***** RECORDS SUPPLIED *****
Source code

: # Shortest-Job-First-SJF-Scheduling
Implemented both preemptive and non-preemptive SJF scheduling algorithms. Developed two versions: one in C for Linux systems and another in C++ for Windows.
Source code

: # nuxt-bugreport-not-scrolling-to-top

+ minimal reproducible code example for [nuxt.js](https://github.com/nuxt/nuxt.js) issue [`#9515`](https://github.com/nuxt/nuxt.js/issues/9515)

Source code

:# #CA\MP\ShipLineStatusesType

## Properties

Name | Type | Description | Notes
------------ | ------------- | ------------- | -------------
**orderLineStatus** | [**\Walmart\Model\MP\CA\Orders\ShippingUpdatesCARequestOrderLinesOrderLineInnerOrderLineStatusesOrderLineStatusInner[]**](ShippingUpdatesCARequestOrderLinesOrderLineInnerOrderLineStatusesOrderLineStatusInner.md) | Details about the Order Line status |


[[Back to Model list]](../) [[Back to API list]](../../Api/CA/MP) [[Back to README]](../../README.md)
*****
_EXERCISE DETAILS_
Above are the entries; copy every line among them that contains the word "Model".

_EXERCISE RESPONSE_
**orderLineStatus** | [**\Walmart\Model\MP\CA\Orders\ShippingUpdatesCARequestOrderLinesOrderLineInnerOrderLineStatusesOrderLineStatusInner[]**](ShippingUpdatesCARequestOrderLinesOrderLineInnerOrderLineStatusesOrderLineStatusInner.md) | Details about the Order Line status |
[[Back to Model list]](../) [[Back to API list]](../../Api/CA/MP) [[Back to README]](../../README.md)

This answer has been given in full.